Hi Javi,
Yes I think you found the problem! The way cordova.js an other plugin JavaScript files are handled is a bit special. Let me explain.
When you build a Cordova app and load the HTML from a local file everything is fine, since cordova.js and associated files are bundled with the app on the local file system. But when you load an external HTML file into the app from a server, that file cannot access local files. There is no build-in way to access the locally stored cordova.js files because of security risks.
Below are some options for working around this problem.
1. The first option is a trick that Evothings Client uses. In native code on iOS and Android, there are "hooks" that check for cordova.js and plugin files, and when detected loads them from the local file system. So thsi is one option to use from your Cordova app. The native source code is found here:
https://github.com/evothings/evothings- ... fig/native2. The second option, which could be easier to implement, is to serve the cordova.js files from the server, same server that serves the HTML/JS files for the application. Now the problem with this is that the cordova.js files are different depending on the platform. There is one set of files for iOS and one set of files for Android. This means that you need to handle this somehow. Below are some alternatives.
2.1 The first alternative is to maintain separate file trees on the server, one for iOS and one for Android, and point to the relevant one from your Cordova build for each platform (the build app for Android would point to one location, the one for iOS to another location).
2.2 The second alternative is to detect the platform dynamically in the HTML/JS code and conditionally load the cordova.js files for the current platform. You can use document.write() to insert the right script tag for cordova.js (people will complain about using document.write but I don't care).

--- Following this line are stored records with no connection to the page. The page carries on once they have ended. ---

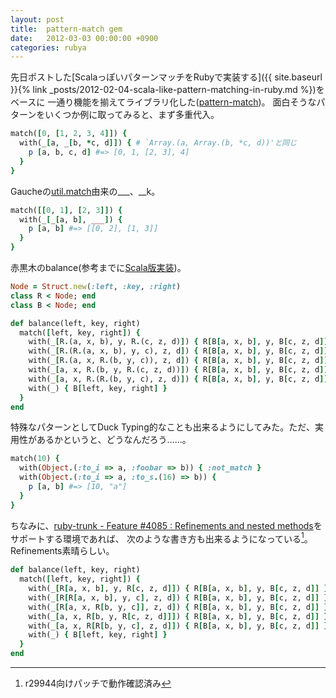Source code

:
 ```yaml
---
layout: post
title:  pattern-match gem
date:   2012-03-03 00:00:00 +0900
categories: rubya
---
```


先日ポストした[ScalaっぽいパターンマッチをRubyで実装する]({{ site.baseurl }}{% link _posts/2012-02-04-scala-like-pattern-matching-in-ruby.md %})をベースに 一通り機能を揃えてライブラリ化した([pattern-match](https://github.com/k-tsj/pattern-match))。
面白そうなパターンをいくつか例に取ってみると、まず多重代入。

```ruby
match([0, [1, 2, 3, 4]]) {
  with(_[a, _[b, *c, d]]) { # `Array.(a, Array.(b, *c, d))'と同じ
    p [a, b, c, d] #=> [0, 1, [2, 3], 4]
  }
}
```

Gaucheの[util.match](http://practical-scheme.net/gauche/man/?l=jp&p=util.match)由来の___、__k。

```ruby
match([[0, 1], [2, 3]]) {
  with(_[_[a, b], ___]) {
    p [a, b] #=> [[0, 2], [1, 3]]
  }
}
```

赤黒木のbalance(参考までに[Scala版実装](http://d.hatena.ne.jp/kmizushima/20090415/1239778393))。

```ruby
Node = Struct.new(:left, :key, :right)
class R < Node; end
class B < Node; end

def balance(left, key, right)
  match([left, key, right]) {
    with(_[R.(a, x, b), y, R.(c, z, d)]) { R[B[a, x, b], y, B[c, z, d]] }
    with(_[R.(R.(a, x, b), y, c), z, d]) { R[B[a, x, b], y, B[c, z, d]] }
    with(_[R.(a, x, R.(b, y, c)), z, d]) { R[B[a, x, b], y, B[c, z, d]] }
    with(_[a, x, R.(b, y, R.(c, z, d))]) { R[B[a, x, b], y, B[c, z, d]] }
    with(_[a, x, R.(R.(b, y, c), z, d)]) { R[B[a, x, b], y, B[c, z, d]] }
    with(_) { B[left, key, right] }
  }
end
```

特殊なパターンとしてDuck Typing的なことも出来るようにしてみた。ただ、実用性があるかというと、どうなんだろう……。

```ruby
match(10) {
  with(Object.(:to_i => a, :foobar => b)) { :not_match }
  with(Object.(:to_i => a, :to_s.(16) => b)) {
    p [a, b] #=> [10, "a"]
  }
}
```

ちなみに、[ruby-trunk - Feature #4085 : Refinements and nested methods](http://bugs.ruby-lang.org/issues/4085)をサポートする環境であれば、 次のような書き方も出来るようになっている[^1]。Refinements素晴らしい。

```ruby
def balance(left, key, right)
  match([left, key, right]) {
    with(_[R[a, x, b], y, R[c, z, d]]) { R[B[a, x, b], y, B[c, z, d]] }
    with(_[R[R[a, x, b], y, c], z, d]) { R[B[a, x, b], y, B[c, z, d]] }
    with(_[R[a, x, R[b, y, c]], z, d]) { R[B[a, x, b], y, B[c, z, d]] }
    with(_[a, x, R[b, y, R[c, z, d]]]) { R[B[a, x, b], y, B[c, z, d]] }
    with(_[a, x, R[R[b, y, c], z, d]]) { R[B[a, x, b], y, B[c, z, d]] }
    with(_) { B[left, key, right] }
  }
end
```

[^1]: r29944向けパッチで動作確認済み
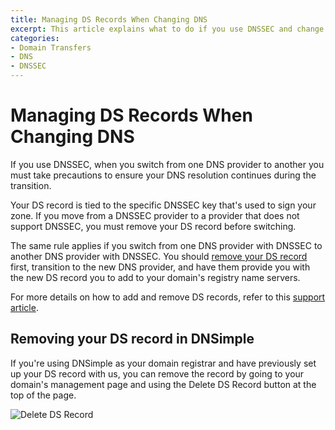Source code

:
 ```yaml
---
title: Managing DS Records When Changing DNS
excerpt: This article explains what to do if you use DNSSEC and change DNS services.
categories:
- Domain Transfers
- DNS
- DNSSEC
---
```


# Managing DS Records When Changing DNS

If you use DNSSEC, when you switch from one DNS provider to another you must take precautions to ensure your DNS resolution continues during the transition.

Your DS record is tied to the specific DNSSEC key that's used to sign your zone. If you move from a DNSSEC provider to a provider that does not support DNSSEC, you must remove your DS record before switching.

The same rule applies if you switch from one DNS provider with DNSSEC to another DNS provider with DNSSEC. You should [remove your DS record](/articles/manage-ds-record/#removing-a-ds-record) first, transition to the new DNS provider, and have them provide you with the new DS record you to add to your domain's registry name servers.

For more details on how to add and remove DS records, refer to this [support article](/articles/manage-ds-record/).

## Removing your DS record in DNSimple

If you're using DNSimple as your domain registrar and have previously set up your DS record with us, you can remove the record by going to your domain's management page and using the Delete DS Record button at the top of the page.

![Delete DS Record](/files/delete-ds-record.png)
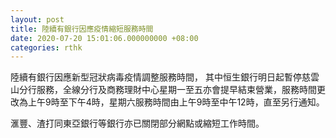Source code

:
 ```yaml
---
layout: post
title: 陸續有銀行因應疫情縮短服務時間
date: 2020-07-20 15:01:06.000000000 +08:00
categories: rthk
---
```


陸續有銀行因應新型冠狀病毒疫情調整服務時間， 其中恒生銀行明日起暫停慈雲山分行服務，全線分行及商務理財中心星期一至五亦會提早結束營業，服務時間更改為上午9時至下午4時，星期六服務時間由上午9時至中午12時，直至另行通知。

滙豐、渣打同東亞銀行等銀行亦已關閉部分網點或縮短工作時間。
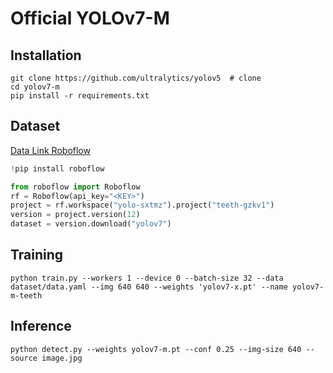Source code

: # Official YOLOv7-M

## Installation
``` shell
git clone https://github.com/ultralytics/yolov5  # clone
cd yolov7-m
pip install -r requirements.txt
```

##  Dataset
[Data Link Roboflow](https://universe.roboflow.com/yolo-sxtmz/teeth-gzkv1/dataset/12)


```python
!pip install roboflow

from roboflow import Roboflow
rf = Roboflow(api_key="<KEY>")
project = rf.workspace("yolo-sxtmz").project("teeth-gzkv1")
version = project.version(12)
dataset = version.download("yolov7")

```


## Training

```
python train.py --workers 1 --device 0 --batch-size 32 --data dataset/data.yaml --img 640 640 --weights 'yolov7-x.pt' --name yolov7-m-teeth

```

## Inference
``` shell
python detect.py --weights yolov7-m.pt --conf 0.25 --img-size 640 --source image.jpg
```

See this code for some hints regarding this approach (I see now this code could be improved, but still it could work as an example, just do the script tag generation instead of the meta tag):
https://github.com/evothings/evothings- ... yper-os.jshttps://github.com/evothings/evothings- ... iewport.js2.3 The third alternative is to detect the platform in the server code, and serve the correct cordova.js files. This method is used by Evothings Workbench when you are using your own Cordova application with the Workbench. The code is here, look in function serveCordovaFile:
https://github.com/divineprog/HyperRelo ... -server.jsIt might be possible to adopt this alternative for your PHP application, but I suspect it could be tricky.
I think I would have chosen solution 2.2 since this allows serving the cordova.js and related files as standard static files.
Do you think any of this could help in your case?